Pryce’s choice of setting is beautifully brought alive through his lyrical description that’s evocative to anyone who has ever been in a Welsh caravan. The author also creates many mythoi around the alternate Wales setting. For example, the country experienced the equivalent of the Vietnam war during a failed attempt to overthrow Patagonia in 1961. Malcolm Pryce’s The Case of Hail Mary Celeste, the first book in the Jack Wenlock Railway Detective series, is set in the same town as the Louie Knight Mystery series. And while this new series may seem the same, the new series is so much closer to reality than the Aberystwyth books, and the two series benefit and lose from this.

Jack Wenlock is a Railway Gosling, resulting from one of the bizarre eugenics studies that were popular during and after World War I.

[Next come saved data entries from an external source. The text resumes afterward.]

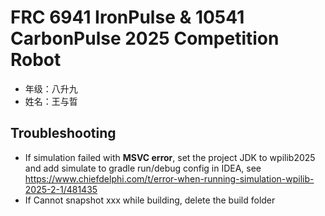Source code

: # FRC 6941 IronPulse & 10541 CarbonPulse 2025 Competition Robot

- 年级：八升九
- 姓名：王与晢

## Troubleshooting

- If simulation failed with **MSVC error**, set the project JDK to wpilib2025 and add simulate to gradle run/debug
  config in IDEA, see https://www.chiefdelphi.com/t/error-when-running-simulation-wpilib-2025-2-1/481435
- If Cannot snapshot xxx while building, delete the build folder
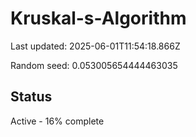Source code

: # Kruskal-s-Algorithm

Last updated: 2025-06-01T11:54:18.866Z

Random seed: 0.053005654444463035

## Status

Active - 16% complete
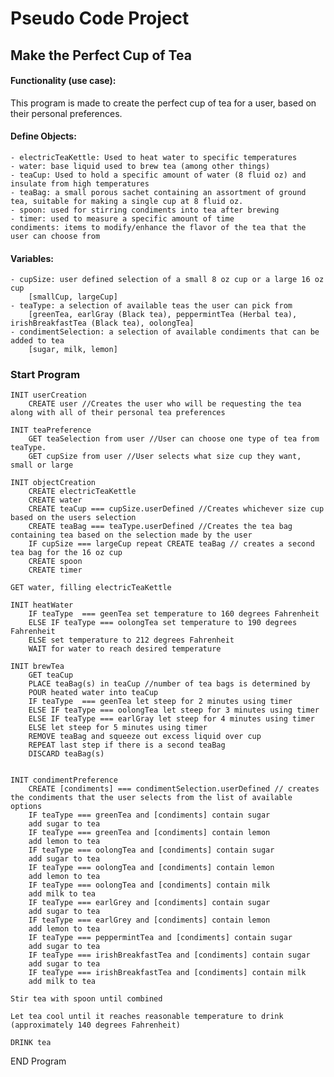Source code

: # Pseudo Code Project
## Make the Perfect Cup of Tea

#### Functionality (use case): 
This program is made to create the perfect cup of tea for a user, based on their personal preferences.

#### Define Objects:
 	- electricTeaKettle: Used to heat water to specific temperatures
	- water: base liquid used to brew tea (among other things)
	- teaCup: Used to hold a specific amount of water (8 fluid oz) and insulate from high temperatures
	- teaBag: a small porous sachet containing an assortment of ground tea, suitable for making a single cup at 8 fluid oz.
	- spoon: used for stirring condiments into tea after brewing
	- timer: used to measure a specific amount of time
	condiments: items to modify/enhance the flavor of the tea that the user can choose from


#### Variables:
	- cupSize: user defined selection of a small 8 oz cup or a large 16 oz cup
		[smallCup, largeCup]
 	- teaType: a selection of available teas the user can pick from
		[greenTea, earlGray (Black tea), peppermintTea (Herbal tea), irishBreakfastTea (Black tea), oolongTea]
	- condimentSelection: a selection of available condiments that can be added to tea
  		[sugar, milk, lemon]

### Start Program
	INIT userCreation
		CREATE user //Creates the user who will be requesting the tea along with all of their personal tea preferences

	INIT teaPreference
		GET teaSelection from user //User can choose one type of tea from teaType.
		GET cupSize from user //User selects what size cup they want, small or large

	INIT objectCreation
		CREATE electricTeaKettle
		CREATE water
		CREATE teaCup === cupSize.userDefined //Creates whichever size cup based on the users selection
		CREATE teaBag === teaType.userDefined //Creates the tea bag containing tea based on the selection made by the user
		IF cupSize === largeCup repeat CREATE teaBag // creates a second tea bag for the 16 oz cup
		CREATE spoon
		CREATE timer

	GET water, filling electricTeaKettle

	INIT heatWater
		IF teaType  === geenTea set temperature to 160 degrees Fahrenheit
		ELSE IF teaType === oolongTea set temperature to 190 degrees Fahrenheit
		ELSE set temperature to 212 degrees Fahrenheit
		WAIT for water to reach desired temperature

	INIT brewTea
		GET teaCup
		PLACE teaBag(s) in teaCup //number of tea bags is determined by 
		POUR heated water into teaCup
		IF teaType  === geenTea let steep for 2 minutes using timer
		ELSE IF teaType === oolongTea let steep for 3 minutes using timer
		ELSE IF teaType === earlGray let steep for 4 minutes using timer
		ELSE let steep for 5 minutes using timer
		REMOVE teaBag and squeeze out excess liquid over cup
		REPEAT last step if there is a second teaBag
		DISCARD teaBag(s)


	INIT condimentPreference
		CREATE [condiments] === condimentSelection.userDefined // creates the condiments that the user selects from the list of available options
		IF teaType === greenTea and [condiments] contain sugar
		add sugar to tea
		IF teaType === greenTea and [condiments] contain lemon
		add lemon to tea
		IF teaType === oolongTea and [condiments] contain sugar
		add sugar to tea
		IF teaType === oolongTea and [condiments] contain lemon
		add lemon to tea
		IF teaType === oolongTea and [condiments] contain milk
		add milk to tea
		IF teaType === earlGrey and [condiments] contain sugar
		add sugar to tea
		IF teaType === earlGrey and [condiments] contain lemon
		add lemon to tea
		IF teaType === peppermintTea and [condiments] contain sugar
		add sugar to tea
		IF teaType === irishBreakfastTea and [condiments] contain sugar
		add sugar to tea
		IF teaType === irishBreakfastTea and [condiments] contain milk
		add milk to tea

	Stir tea with spoon until combined

	Let tea cool until it reaches reasonable temperature to drink (approximately 140 degrees Fahrenheit)

	DRINK tea

END Program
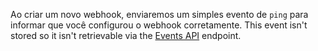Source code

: Ao criar um novo webhook, enviaremos um simples evento de `ping` para informar que você configurou o webhook corretamente. This event isn't stored so it isn't retrievable via the [Events API](/rest/reference/activity#ping-a-repository-webhook) endpoint.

He is the last survivor of a group of orphans who were stamped at birth with the picture of a train engine and raised to consider the Great Western Railway as their own family. By the end of 1947, the railway family was to be destroyed by nationalization, and most Goslings died and disappeared; some developed mental illnesses, and others were disgraced.

Jack is counting the days until what he knew as home disappears- but then a young woman walks into his office, and everything changes. The best side is the author’s love for the Great Western Railway. The author captures vividly the emotional intensity that the railways have held for some people, even giving some part to the young Doctor Beeching, a true hater of the railways, and climaxing with a list of more than 2000 stations that Doctor Beeching advised closing in his report.

In contrast to the Aberystwyth novels, where most players are shown in aspic, this series has much more significant development and growth. This is a tale of lost innocence – at first, Wenlock believes that the government and the powerful are compassionate benefactors. Still, he eventually realizes they take a brutal “end justifies the means” stance. Simultaneously, he evolves from being emotionally immature to knowing love for the first time. The authors add some information in the interleaved sections from the ‘1931 Gosling Annual,’ mainly the ‘Answers to Readers’ Letters,’ where we are never shown what was written. Still, the responses show that most readers wished to create chaos and murder.

In some ways, the Jack Wenlock, Railway series debut novel is a story with a closer attachment to reality than Malcolm Pryce’s previous books and with stronger character development. Overall, The Case of the Hail Mary Celeste constitutes an intricate, eccentric, sophisticated, and intriguing blend of history, farce, gumshoe fiction, curiously moving love tale, and political censure. It is hilarious, tragic, emotional, nostalgic, and romantic. Malcolm Pryce writes beautifully, with added warmth and humanity, explaining in the language of a period often characterized by propaganda.